Wangsu Science & Technology Co., Ltd (网宿科技股份有限公司)
- Company type: Public
- Traded as: SZSE: 300017; SZSE 300; CSI 300;
- Genre: Internet
- Founded: 2000
- Founder: Chen Baozhen (Co-Founder)
- Headquarters: Beijing, China
- Key people: Chengyan Liu (CEO, President) Ke Hong (Vice Chairman, Vice President, CTO) Wei Jiang Vice President, CFO Liping Zhou Vice President, Secretary Minjian Chu Vice President, Director
- Products: Website Acceleration Stream Acceleration Enterprise Acceleration
- Number of employees: 2,846
- Subsidiaries: Quantil, Inc. Quantil Networks, Inc.
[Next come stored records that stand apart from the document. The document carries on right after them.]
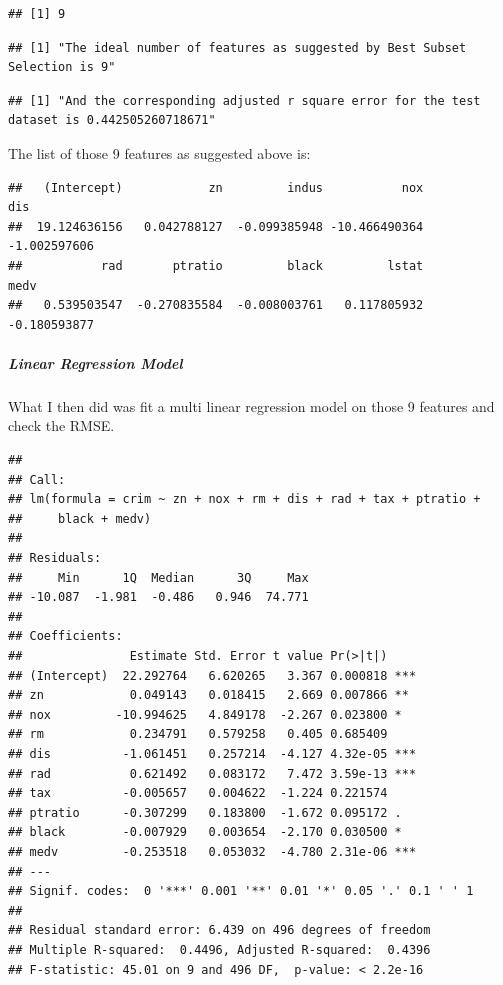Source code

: \documentclass[
]{article}
\begin{document}
\begin{verbatim}
## [1] 9
\end{verbatim}

\begin{verbatim}
## [1] "The ideal number of features as suggested by Best Subset Selection is 9"
\end{verbatim}

\begin{verbatim}
## [1] "And the corresponding adjusted r square error for the test dataset is 0.442505260718671"
\end{verbatim}

The list of those 9 features as suggested above is:

\begin{verbatim}
##   (Intercept)            zn         indus           nox           dis 
##  19.124636156   0.042788127  -0.099385948 -10.466490364  -1.002597606 
##           rad       ptratio         black         lstat          medv 
##   0.539503547  -0.270835584  -0.008003761   0.117805932  -0.180593877
\end{verbatim}

\hypertarget{linear-regression-model}{%
\subparagraph{\texorpdfstring{\textbf{Linear Regression
Model}}{Linear Regression Model}}\label{linear-regression-model}}

What I then did was fit a multi linear regression model on those 9
features and check the RMSE.

\begin{verbatim}
## 
## Call:
## lm(formula = crim ~ zn + nox + rm + dis + rad + tax + ptratio + 
##     black + medv)
## 
## Residuals:
##     Min      1Q  Median      3Q     Max 
## -10.087  -1.981  -0.486   0.946  74.771 
## 
## Coefficients:
##               Estimate Std. Error t value Pr(>|t|)    
## (Intercept)  22.292764   6.620265   3.367 0.000818 ***
## zn            0.049143   0.018415   2.669 0.007866 ** 
## nox         -10.994625   4.849178  -2.267 0.023800 *  
## rm            0.234791   0.579258   0.405 0.685409    
## dis          -1.061451   0.257214  -4.127 4.32e-05 ***
## rad           0.621492   0.083172   7.472 3.59e-13 ***
## tax          -0.005657   0.004622  -1.224 0.221574    
## ptratio      -0.307299   0.183800  -1.672 0.095172 .  
## black        -0.007929   0.003654  -2.170 0.030500 *  
## medv         -0.253518   0.053032  -4.780 2.31e-06 ***
## ---
## Signif. codes:  0 '***' 0.001 '**' 0.01 '*' 0.05 '.' 0.1 ' ' 1
## 
## Residual standard error: 6.439 on 496 degrees of freedom
## Multiple R-squared:  0.4496, Adjusted R-squared:  0.4396 
## F-statistic: 45.01 on 9 and 496 DF,  p-value: < 2.2e-16
\end{verbatim}
\end{document}
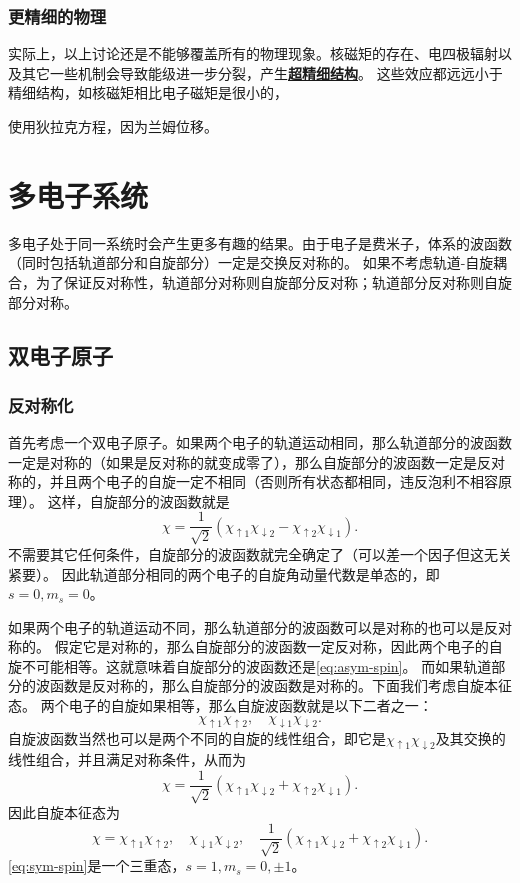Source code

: \documentclass[UTF8, a4paper]{ctexart}
\newcommand*{\concept}[1]{\underline{\textbf{#1}}}
\begin{document}
\subsubsection{更精细的物理}


实际上，以上讨论还是不能够覆盖所有的物理现象。核磁矩的存在、电四极辐射以及其它一些机制会导致能级进一步分裂，产生\concept{超精细结构}。
这些效应都远远小于精细结构，如核磁矩相比电子磁矩是很小的，

使用狄拉克方程，因为兰姆位移。

\section{多电子系统}

多电子处于同一系统时会产生更多有趣的结果。由于电子是费米子，体系的波函数（同时包括轨道部分和自旋部分）一定是交换反对称的。
如果不考虑轨道-自旋耦合，为了保证反对称性，轨道部分对称则自旋部分反对称；轨道部分反对称则自旋部分对称。

\subsection{双电子原子}

\subsubsection{反对称化}

首先考虑一个双电子原子。如果两个电子的轨道运动相同，那么轨道部分的波函数一定是对称的（如果是反对称的就变成零了），那么自旋部分的波函数一定是反对称的，并且两个电子的自旋一定不相同（否则所有状态都相同，违反泡利不相容原理）。
这样，自旋部分的波函数就是
\begin{equation}
    \chi = \frac{1}{\sqrt{2}} (\chi_{\uparrow 1} \chi_{\downarrow 2} - \chi_{\uparrow 2} \chi_{\downarrow 1}).
    \label{eq:asym-spin}
\end{equation}
不需要其它任何条件，自旋部分的波函数就完全确定了（可以差一个因子但这无关紧要）。
因此轨道部分相同的两个电子的自旋角动量代数是单态的，即$s=0, m_s=0$。

如果两个电子的轨道运动不同，那么轨道部分的波函数可以是对称的也可以是反对称的。
假定它是对称的，那么自旋部分的波函数一定反对称，因此两个电子的自旋不可能相等。这就意味着自旋部分的波函数还是\eqref{eq:asym-spin}。
而如果轨道部分的波函数是反对称的，那么自旋部分的波函数是对称的。下面我们考虑自旋本征态。
两个电子的自旋如果相等，那么自旋波函数就是以下二者之一：
\[
    \chi_{\uparrow 1} \chi_{\uparrow 2}, \quad \chi_{\downarrow 1} \chi_{\downarrow 2}.
\]
自旋波函数当然也可以是两个不同的自旋的线性组合，即它是$\chi_{\uparrow 1} \chi_{\downarrow 2}$及其交换的线性组合，并且满足对称条件，从而为
\[
    \chi = \frac{1}{\sqrt{2}} (\chi_{\uparrow 1} \chi_{\downarrow 2} + \chi_{\uparrow 2} \chi_{\downarrow 1}).
\]
因此自旋本征态为
\begin{equation}
    \chi = \chi_{\uparrow 1} \chi_{\uparrow 2}, \quad \chi_{\downarrow 1} \chi_{\downarrow 2}, \quad \frac{1}{\sqrt{2}} (\chi_{\uparrow 1} \chi_{\downarrow 2} + \chi_{\uparrow 2} \chi_{\downarrow 1}).
    \label{eq:sym-spin}
\end{equation}
\eqref{eq:sym-spin}是一个三重态，$s=1, m_s=0, \pm 1$。
\end{document}
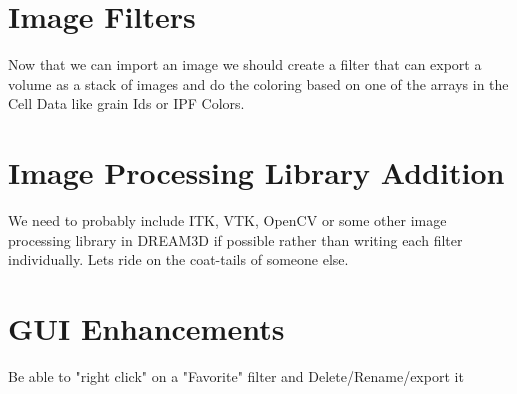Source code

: \documentclass[12pt]{article} %
\begin{document}
\section{Image Filters}
   Now that we can import an image we should create a filter that can export a volume as a stack of images and do the coloring based on one of the arrays in the Cell Data like grain Ids or IPF Colors.

\section{Image Processing Library Addition}
   We need to probably include ITK, VTK, OpenCV or some other image processing library in DREAM3D if possible rather than writing each filter individually. Lets ride on the coat-tails of someone else.

\section{GUI Enhancements}
   Be able to "right click" on a "Favorite" filter and Delete/Rename/export it
   
\end{document}
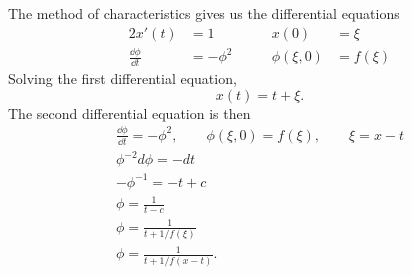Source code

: \begin{Solution}
  The method of characteristics gives us the differential equations
  \begin{alignat*}{2}
    x'(t) &= 1 &\qquad x(0) &= \xi \\
    \frac{\dd \phi}{\dd t} &= -\phi^2 &\qquad \phi(\xi,0) &= f(\xi)
  \end{alignat*}
  Solving the first differential equation,
  \[ x(t) = t +\xi. \]
  The second differential equation is then
  \begin{gather*}
    \frac{\dd \phi}{\dd t} = -\phi^2, \qquad \phi(\xi,0) = f(\xi), \qquad
    \xi = x-t \\
    \phi^{-2} d\phi = - dt \\
    -\phi^{-1} = -t + c \\
    \phi = \frac{1}{t-c} \\
    \phi = \frac{1}{t + 1/f(\xi)} \\
    \boxed{ \phi = \frac{1}{t + 1/f(x-t)}. }
  \end{gather*}
\end{Solution}



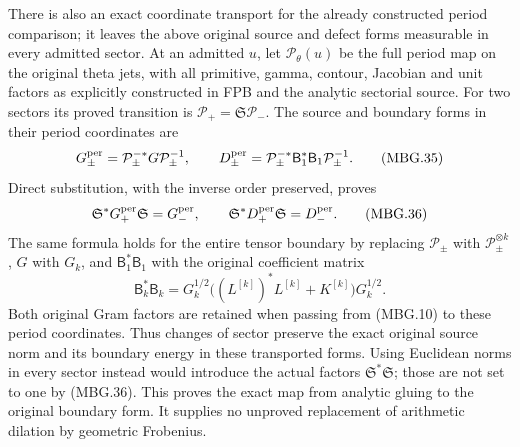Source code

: There is also an exact coordinate transport for the already constructed
period comparison; it leaves the above original source and defect
forms measurable in every admitted sector. At an admitted \(u\), let
\(\mathcal P_\theta(u)\) be the full period map on the original theta
jets, with all primitive, gamma, contour, Jacobian and unit factors
as explicitly constructed in FPB and the analytic sectorial source.
For two sectors its proved transition is
\(\mathcal P_+=\mathfrak S\mathcal P_-\).
The source and boundary forms in their period coordinates are
\[
 G^{\rm per}_\pm=\mathcal P_\pm^{-*}G\mathcal P_\pm^{-1},
 \qquad
 D^{\rm per}_\pm=\mathcal P_\pm^{-*}\mathsf B_1^*\mathsf B_1
                                            \mathcal P_\pm^{-1}.
 \tag{MBG.35}\label{eq:mbg-period-forms}
\]
Direct substitution, with the inverse order preserved, proves
\[
 \mathfrak S^*G^{\rm per}_+\mathfrak S=G^{\rm per}_-,\qquad
 \mathfrak S^*D^{\rm per}_+\mathfrak S=D^{\rm per}_- .
 \tag{MBG.36}\label{eq:mbg-period-isometry}
\]
The same formula holds for the entire tensor boundary by replacing
\(\mathcal P_\pm\) with \(\mathcal P_\pm^{\otimes k}\),
\(G\) with \(G_k\), and \(\mathsf B_1^*\mathsf B_1\) with the
original coefficient matrix
\[
 \mathsf B_k^*\mathsf B_k
   =G_k^{1/2}\bigl((L^{[k]})^*L^{[k]}+K^{[k]}\bigr)G_k^{1/2}.
 \tag{MBG.37}\label{eq:mbg-original-boundary-matrix}
\]
Both original Gram factors are retained when passing from (MBG.10)
to these period coordinates. Thus changes of sector preserve the exact
original source norm and its boundary energy in these transported
forms. Using Euclidean norms in every sector instead would introduce
the actual factors \(\mathfrak S^*\mathfrak S\); those are not set to
one by (MBG.36). This proves the exact map from analytic gluing to the
original boundary form. It supplies no unproved replacement of
arithmetic dilation by geometric Frobenius.
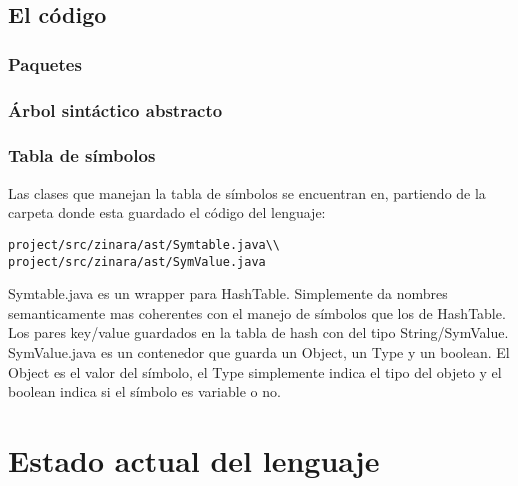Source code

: \documentclass[12pt, spanish]{report}
\begin{document}
\section{El código}
\label{sec:codigo}

\subsection{Paquetes}
\label{sec:paquetes}

\subsection{Árbol sintáctico abstracto}
\label{sec:ast}

\subsection{Tabla de símbolos}
\label{sec:st}
Las clases que manejan la tabla de s\'imbolos se encuentran en,
partiendo de la carpeta donde esta guardado el c\'odigo del lenguaje:
\begin{verbatim}
project/src/zinara/ast/Symtable.java\\
project/src/zinara/ast/SymValue.java
\end{verbatim}
\indent Symtable.java es un wrapper para HashTable. Simplemente da
nombres semanticamente mas coherentes con el manejo de s\'imbolos que
los de HashTable. Los pares key/value guardados en la tabla de hash con
del tipo String/SymValue.\\
\indent SymValue.java es un contenedor que guarda un Object, un Type y
un boolean. El Object es el valor del s\'imbolo, el Type simplemente
indica el tipo del objeto y el boolean indica si el s\'imbolo es
variable o no. 

\chapter{Estado actual del lenguaje}
\label{chap:estado}
\end{document}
Quantil Technology (Ireland) Limited
- Website: en.wangsu.com

= Wangsu Science & Technology =

Content delivery network

Wangsu Science & Technology Co., Ltd. (网宿科技股份有限公司) is a China-based company that provides content delivery network (CDN) and Internet data center (IDC) services. It was founded in 2000 and listed on the Shenzhen Stock Exchange in 2009.

It operates businesses in China as ChinaNetCenter Co., and overseas markets as Quantil, Inc. for CDN services and Quantil Networks, Inc. for IDC services.

==Corporate affairs==
The largest shareholder is Chen Baozhen, who co-founded one of the predecessor companies of Wangsu, holding 21% of the shares of the company.

Its Chinese domestic markets are divided into East China, South China, North China, Central China, the western region and the northeast region.

==Acquisitions==
In February 2017, the company announced its acquisition of South Korean competitor CDNetworks for 21.1 billion yen ($185 million) to continue expanding its network and business operations outside of China. The deal involved purchasing 85% percent of CDNetworks' shares from KDDI.